Il y a un mot dont j'ai toujours de la peine à me rappeler : celui qui désigne un texte dont l'ordre des lettres reste toujours le même, quelque soit le sens de la lecture (depuis la gauche ou depuis la droite). On appelle cela un "palindrome", et cela peut être un mot simple (comme par exemple "kayak") aussi bien qu'une phrase entière (comme par exemple "Esope reste ici et se repose"). Cela peut aussi être une oeuvre, et c'est ainsi par exemple que l'album de BD
Nogegon de François Schuiten est un palindrome dessiné, mais ... ne commençons pas à parler de cet auteur. On n'en finirait pas.
Tout ceci pour dire qu'il est apparu cette année un nouveau palindrome prenant la forme d'une bande dessinée. C'est un diptyque qui s'intitule
la Vierge et la Putain, et qui a été créé par Nicolas Juncker. Ce sont en fait deux petits albums de BD regroupés dans un coffret, qui sont construits d'une manière parfaitement symétrique, et qui sont édités par Treizeétrange.
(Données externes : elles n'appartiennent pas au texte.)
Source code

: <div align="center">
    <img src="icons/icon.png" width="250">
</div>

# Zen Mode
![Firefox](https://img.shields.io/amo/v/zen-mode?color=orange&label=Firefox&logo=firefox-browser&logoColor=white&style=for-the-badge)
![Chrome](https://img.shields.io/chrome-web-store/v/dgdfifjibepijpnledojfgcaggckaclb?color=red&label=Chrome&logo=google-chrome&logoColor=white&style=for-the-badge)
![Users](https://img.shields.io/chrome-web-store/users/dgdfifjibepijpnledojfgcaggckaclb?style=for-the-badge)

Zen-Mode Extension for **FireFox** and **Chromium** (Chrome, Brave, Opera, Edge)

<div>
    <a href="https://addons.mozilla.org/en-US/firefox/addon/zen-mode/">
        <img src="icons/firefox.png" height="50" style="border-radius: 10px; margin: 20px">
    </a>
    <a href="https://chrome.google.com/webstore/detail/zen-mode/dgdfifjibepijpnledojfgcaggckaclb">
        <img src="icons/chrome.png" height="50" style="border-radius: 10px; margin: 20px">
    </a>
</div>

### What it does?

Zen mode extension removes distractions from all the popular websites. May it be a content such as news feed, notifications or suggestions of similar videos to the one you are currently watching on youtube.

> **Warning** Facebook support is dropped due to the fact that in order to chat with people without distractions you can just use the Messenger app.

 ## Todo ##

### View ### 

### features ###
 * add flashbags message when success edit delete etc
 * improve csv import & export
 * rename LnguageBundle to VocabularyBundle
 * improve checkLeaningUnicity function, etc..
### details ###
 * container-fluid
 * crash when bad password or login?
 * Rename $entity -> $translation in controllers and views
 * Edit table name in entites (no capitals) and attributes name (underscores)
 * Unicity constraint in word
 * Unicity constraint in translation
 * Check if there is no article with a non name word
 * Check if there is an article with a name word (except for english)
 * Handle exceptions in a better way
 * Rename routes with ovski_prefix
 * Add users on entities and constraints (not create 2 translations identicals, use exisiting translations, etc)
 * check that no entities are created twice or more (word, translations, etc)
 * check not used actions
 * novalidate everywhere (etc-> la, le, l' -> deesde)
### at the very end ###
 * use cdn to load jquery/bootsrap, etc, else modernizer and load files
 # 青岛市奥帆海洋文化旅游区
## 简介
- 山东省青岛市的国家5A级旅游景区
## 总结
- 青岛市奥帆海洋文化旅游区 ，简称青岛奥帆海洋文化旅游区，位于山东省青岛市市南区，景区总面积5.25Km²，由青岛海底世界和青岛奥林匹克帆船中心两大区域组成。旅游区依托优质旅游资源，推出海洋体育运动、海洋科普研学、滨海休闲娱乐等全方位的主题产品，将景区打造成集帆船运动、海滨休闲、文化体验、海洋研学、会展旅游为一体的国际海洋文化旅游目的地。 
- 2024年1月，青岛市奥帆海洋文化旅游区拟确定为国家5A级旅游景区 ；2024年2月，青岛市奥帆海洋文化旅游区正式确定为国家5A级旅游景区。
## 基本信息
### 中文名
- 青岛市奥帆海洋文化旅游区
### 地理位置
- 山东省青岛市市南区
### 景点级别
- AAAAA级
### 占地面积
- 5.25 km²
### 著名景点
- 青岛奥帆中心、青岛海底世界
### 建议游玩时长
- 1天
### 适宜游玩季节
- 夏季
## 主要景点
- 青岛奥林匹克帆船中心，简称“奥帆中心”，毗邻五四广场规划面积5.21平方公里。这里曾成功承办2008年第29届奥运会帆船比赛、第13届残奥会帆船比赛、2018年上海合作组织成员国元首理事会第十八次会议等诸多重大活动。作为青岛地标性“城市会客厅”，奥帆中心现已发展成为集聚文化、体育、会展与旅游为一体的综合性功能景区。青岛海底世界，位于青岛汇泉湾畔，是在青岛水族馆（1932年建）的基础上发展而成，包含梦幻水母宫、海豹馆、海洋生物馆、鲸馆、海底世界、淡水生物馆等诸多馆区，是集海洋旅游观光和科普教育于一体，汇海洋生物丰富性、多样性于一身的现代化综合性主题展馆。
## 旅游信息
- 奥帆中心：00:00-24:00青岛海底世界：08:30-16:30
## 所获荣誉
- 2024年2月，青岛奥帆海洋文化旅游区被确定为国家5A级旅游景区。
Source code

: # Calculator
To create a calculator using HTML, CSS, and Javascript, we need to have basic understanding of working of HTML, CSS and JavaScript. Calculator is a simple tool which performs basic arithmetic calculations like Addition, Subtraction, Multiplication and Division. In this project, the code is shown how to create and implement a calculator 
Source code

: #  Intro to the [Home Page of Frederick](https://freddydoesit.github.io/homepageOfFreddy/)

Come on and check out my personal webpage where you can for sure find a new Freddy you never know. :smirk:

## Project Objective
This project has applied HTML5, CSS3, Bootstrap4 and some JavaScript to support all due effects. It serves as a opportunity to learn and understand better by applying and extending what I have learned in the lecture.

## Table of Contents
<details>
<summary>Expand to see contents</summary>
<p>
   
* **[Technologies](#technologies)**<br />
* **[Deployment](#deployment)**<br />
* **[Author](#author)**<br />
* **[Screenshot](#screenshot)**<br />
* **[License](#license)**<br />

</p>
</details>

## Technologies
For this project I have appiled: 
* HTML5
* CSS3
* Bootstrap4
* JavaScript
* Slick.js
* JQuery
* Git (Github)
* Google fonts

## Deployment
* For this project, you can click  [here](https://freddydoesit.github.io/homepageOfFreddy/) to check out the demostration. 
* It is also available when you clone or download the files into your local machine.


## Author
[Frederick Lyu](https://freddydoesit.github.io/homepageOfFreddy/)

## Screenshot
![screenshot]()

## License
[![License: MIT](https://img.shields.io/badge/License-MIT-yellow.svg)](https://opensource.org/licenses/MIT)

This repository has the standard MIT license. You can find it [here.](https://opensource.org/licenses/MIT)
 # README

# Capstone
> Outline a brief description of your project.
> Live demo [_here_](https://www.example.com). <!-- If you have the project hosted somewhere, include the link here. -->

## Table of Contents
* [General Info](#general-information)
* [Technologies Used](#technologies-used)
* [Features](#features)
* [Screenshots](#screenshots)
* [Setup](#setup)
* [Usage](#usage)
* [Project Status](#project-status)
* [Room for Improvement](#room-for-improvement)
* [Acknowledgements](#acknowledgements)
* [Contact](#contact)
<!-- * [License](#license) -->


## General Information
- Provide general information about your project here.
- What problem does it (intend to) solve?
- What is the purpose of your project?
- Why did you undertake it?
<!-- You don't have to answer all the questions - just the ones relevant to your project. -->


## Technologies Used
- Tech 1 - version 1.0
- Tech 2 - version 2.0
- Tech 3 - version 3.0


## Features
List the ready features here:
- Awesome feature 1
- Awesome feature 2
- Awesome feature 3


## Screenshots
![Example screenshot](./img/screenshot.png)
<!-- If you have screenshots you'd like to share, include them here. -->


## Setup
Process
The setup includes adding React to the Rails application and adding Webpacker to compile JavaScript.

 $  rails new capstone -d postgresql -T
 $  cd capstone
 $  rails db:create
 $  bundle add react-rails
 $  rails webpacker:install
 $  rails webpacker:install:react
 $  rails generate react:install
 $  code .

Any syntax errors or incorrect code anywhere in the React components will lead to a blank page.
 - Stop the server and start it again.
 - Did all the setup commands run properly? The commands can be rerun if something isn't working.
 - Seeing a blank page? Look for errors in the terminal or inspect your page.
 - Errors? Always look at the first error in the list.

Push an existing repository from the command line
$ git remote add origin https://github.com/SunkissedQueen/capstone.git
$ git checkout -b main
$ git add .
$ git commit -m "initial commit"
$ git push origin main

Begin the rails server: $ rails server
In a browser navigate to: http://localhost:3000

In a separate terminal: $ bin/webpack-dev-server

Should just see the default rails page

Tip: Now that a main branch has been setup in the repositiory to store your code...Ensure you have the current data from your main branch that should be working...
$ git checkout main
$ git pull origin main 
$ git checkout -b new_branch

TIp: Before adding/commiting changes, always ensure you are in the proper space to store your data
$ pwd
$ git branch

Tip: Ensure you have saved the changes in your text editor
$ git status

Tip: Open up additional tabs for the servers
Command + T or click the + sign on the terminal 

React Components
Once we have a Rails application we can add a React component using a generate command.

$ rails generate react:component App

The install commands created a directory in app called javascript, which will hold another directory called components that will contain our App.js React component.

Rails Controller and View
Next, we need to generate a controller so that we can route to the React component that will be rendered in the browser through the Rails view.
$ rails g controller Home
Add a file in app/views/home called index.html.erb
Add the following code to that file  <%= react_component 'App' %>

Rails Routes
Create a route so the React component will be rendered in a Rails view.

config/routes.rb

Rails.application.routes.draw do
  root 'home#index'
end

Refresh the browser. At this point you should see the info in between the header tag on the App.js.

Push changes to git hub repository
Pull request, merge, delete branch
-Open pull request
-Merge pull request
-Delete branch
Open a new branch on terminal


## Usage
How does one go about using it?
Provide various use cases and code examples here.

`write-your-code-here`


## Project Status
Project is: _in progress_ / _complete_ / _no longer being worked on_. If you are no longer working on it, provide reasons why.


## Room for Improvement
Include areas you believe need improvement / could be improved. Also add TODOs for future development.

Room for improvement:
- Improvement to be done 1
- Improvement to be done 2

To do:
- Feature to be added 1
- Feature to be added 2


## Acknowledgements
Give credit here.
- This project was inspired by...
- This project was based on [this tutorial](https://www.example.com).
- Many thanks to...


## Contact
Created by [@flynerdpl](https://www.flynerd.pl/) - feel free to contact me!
La vierge, c'est la reine d'Angleterre Elisabeth II "Tudor", la fille du roi Henri VIII que l'on a effectivement surnommé la "reine vierge". La putain, c'est sa cousine Marie Stuart, reine très catholique d'Ecosse et grande rivale d'Elisabeth (qui appartenait au camp de la Réforme). L'une (Mary Stuart) était belle, brillante et amoureuse, tandis que l'autre (Elisabeth II) était froide, sage et calculatrice. Ces deux reines se sont affrontées pendant toute leur vie, et elles ont en fait connu des destinées totalement inverses.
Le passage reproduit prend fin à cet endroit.